EXTRACTED DATA:
.....

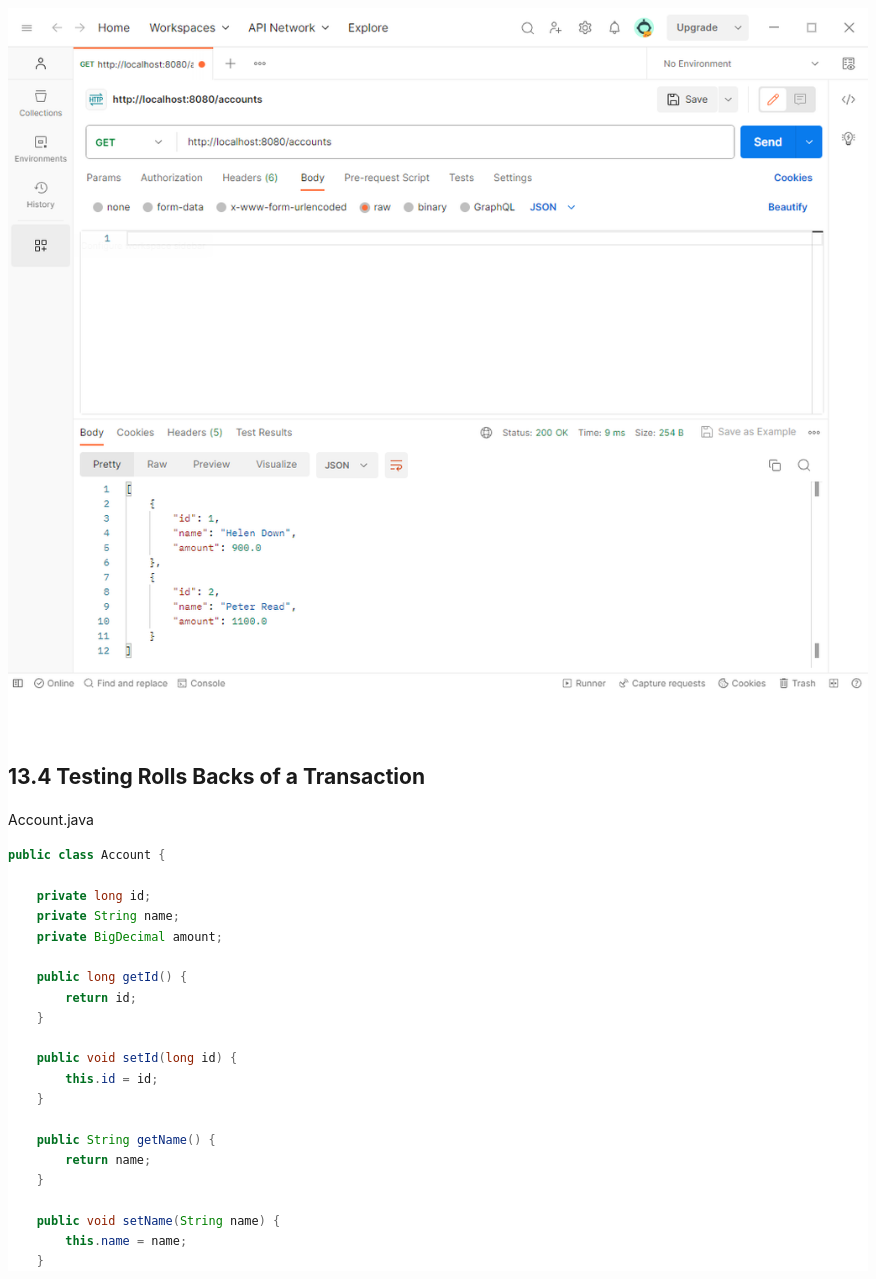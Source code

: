 ![Result](../../resources/image_13_9.PNG)

<br />

## 13.4 Testing Rolls Backs of a Transaction
Account.java
```Java
public class Account {

    private long id;
    private String name;
    private BigDecimal amount;

    public long getId() {
        return id;
    }

    public void setId(long id) {
        this.id = id;
    }

    public String getName() {
        return name;
    }

    public void setName(String name) {
        this.name = name;
    }

```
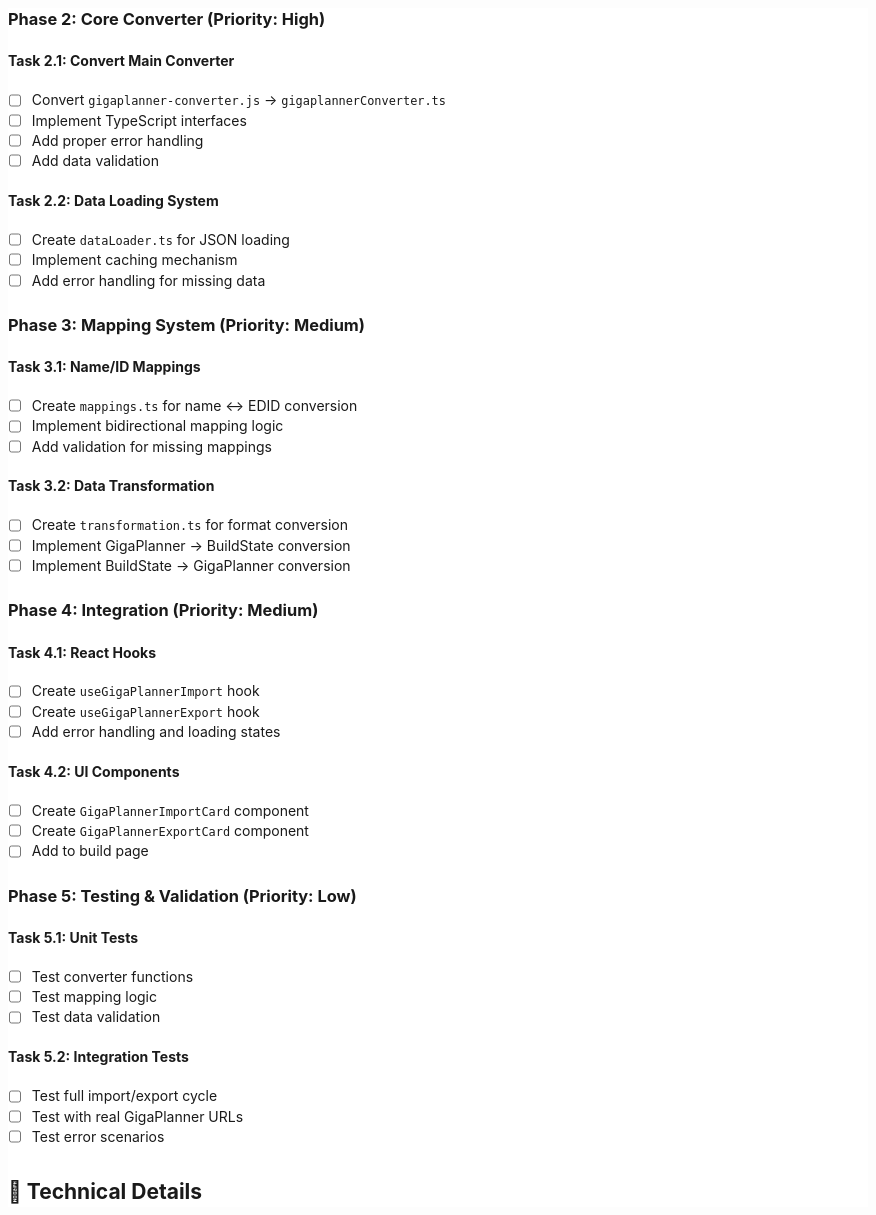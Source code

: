 ### Phase 2: Core Converter (Priority: High)

#### Task 2.1: Convert Main Converter
- [ ] Convert `gigaplanner-converter.js` → `gigaplannerConverter.ts`
- [ ] Implement TypeScript interfaces
- [ ] Add proper error handling
- [ ] Add data validation

#### Task 2.2: Data Loading System
- [ ] Create `dataLoader.ts` for JSON loading
- [ ] Implement caching mechanism
- [ ] Add error handling for missing data

### Phase 3: Mapping System (Priority: Medium)

#### Task 3.1: Name/ID Mappings
- [ ] Create `mappings.ts` for name ↔ EDID conversion
- [ ] Implement bidirectional mapping logic
- [ ] Add validation for missing mappings

#### Task 3.2: Data Transformation
- [ ] Create `transformation.ts` for format conversion
- [ ] Implement GigaPlanner → BuildState conversion
- [ ] Implement BuildState → GigaPlanner conversion

### Phase 4: Integration (Priority: Medium)

#### Task 4.1: React Hooks
- [ ] Create `useGigaPlannerImport` hook
- [ ] Create `useGigaPlannerExport` hook
- [ ] Add error handling and loading states

#### Task 4.2: UI Components
- [ ] Create `GigaPlannerImportCard` component
- [ ] Create `GigaPlannerExportCard` component
- [ ] Add to build page

### Phase 5: Testing & Validation (Priority: Low)

#### Task 5.1: Unit Tests
- [ ] Test converter functions
- [ ] Test mapping logic
- [ ] Test data validation

#### Task 5.2: Integration Tests
- [ ] Test full import/export cycle
- [ ] Test with real GigaPlanner URLs
- [ ] Test error scenarios

## 🔧 Technical Details
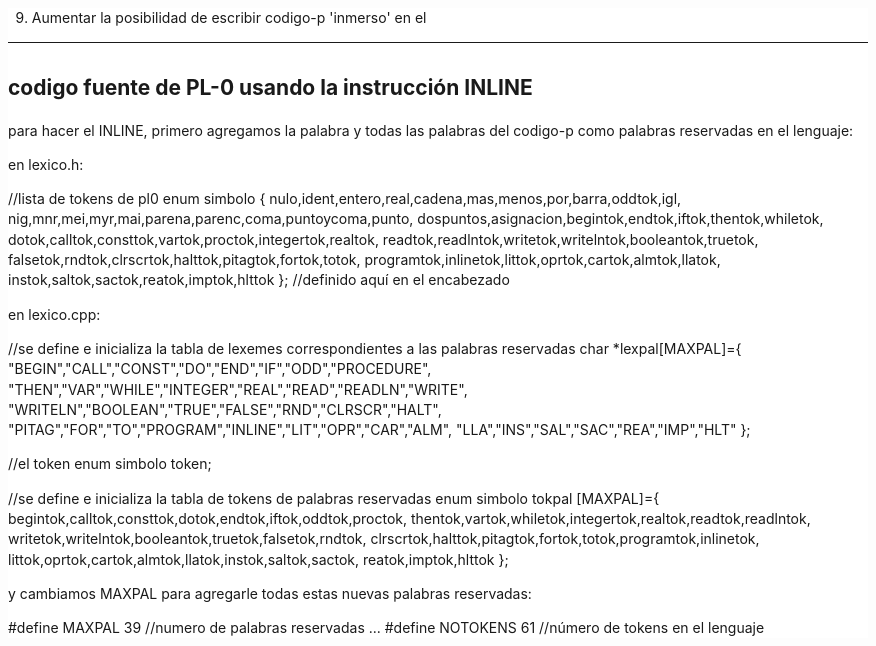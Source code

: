 


9. Aumentar la posibilidad de escribir codigo-p 'inmerso' en el
---------------------------------------------------------------
codigo fuente de PL-0 usando la instrucción INLINE
--------------------------------------------------


para hacer el INLINE, primero agregamos la palabra y todas las
palabras del codigo-p como palabras reservadas en el lenguaje:

en lexico.h:

//lista de tokens de pl0
enum simbolo {
  nulo,ident,entero,real,cadena,mas,menos,por,barra,oddtok,igl,
  nig,mnr,mei,myr,mai,parena,parenc,coma,puntoycoma,punto,
  dospuntos,asignacion,begintok,endtok,iftok,thentok,whiletok,
  dotok,calltok,consttok,vartok,proctok,integertok,realtok,
  readtok,readlntok,writetok,writelntok,booleantok,truetok,
  falsetok,rndtok,clrscrtok,halttok,pitagtok,fortok,totok,
  programtok,inlinetok,littok,oprtok,cartok,almtok,llatok,
  instok,saltok,sactok,reatok,imptok,hlttok
}; //definido aquí en el encabezado


en lexico.cpp:

//se define e inicializa la tabla de lexemes correspondientes a las palabras reservadas
char *lexpal[MAXPAL]={
  "BEGIN","CALL","CONST","DO","END","IF","ODD","PROCEDURE",
  "THEN","VAR","WHILE","INTEGER","REAL","READ","READLN","WRITE",
  "WRITELN","BOOLEAN","TRUE","FALSE","RND","CLRSCR","HALT",
  "PITAG","FOR","TO","PROGRAM","INLINE","LIT","OPR","CAR","ALM",
  "LLA","INS","SAL","SAC","REA","IMP","HLT"
};

//el token
enum simbolo token;

//se define e inicializa la tabla de tokens de palabras reservadas
enum simbolo tokpal [MAXPAL]={
  begintok,calltok,consttok,dotok,endtok,iftok,oddtok,proctok,
  thentok,vartok,whiletok,integertok,realtok,readtok,readlntok,
  writetok,writelntok,booleantok,truetok,falsetok,rndtok,
  clrscrtok,halttok,pitagtok,fortok,totok,programtok,inlinetok,
  littok,oprtok,cartok,almtok,llatok,instok,saltok,sactok,
  reatok,imptok,hlttok
};

y cambiamos MAXPAL para agregarle todas estas nuevas palabras
reservadas:

#define MAXPAL     39  //numero de palabras reservadas
...
#define NOTOKENS   61  //número de tokens en el lenguaje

.....

WORK REQUEST: Using the material above, work out the number of lines that include "inlinetok" and answer with that number by itself.

ANSWER BOX: 2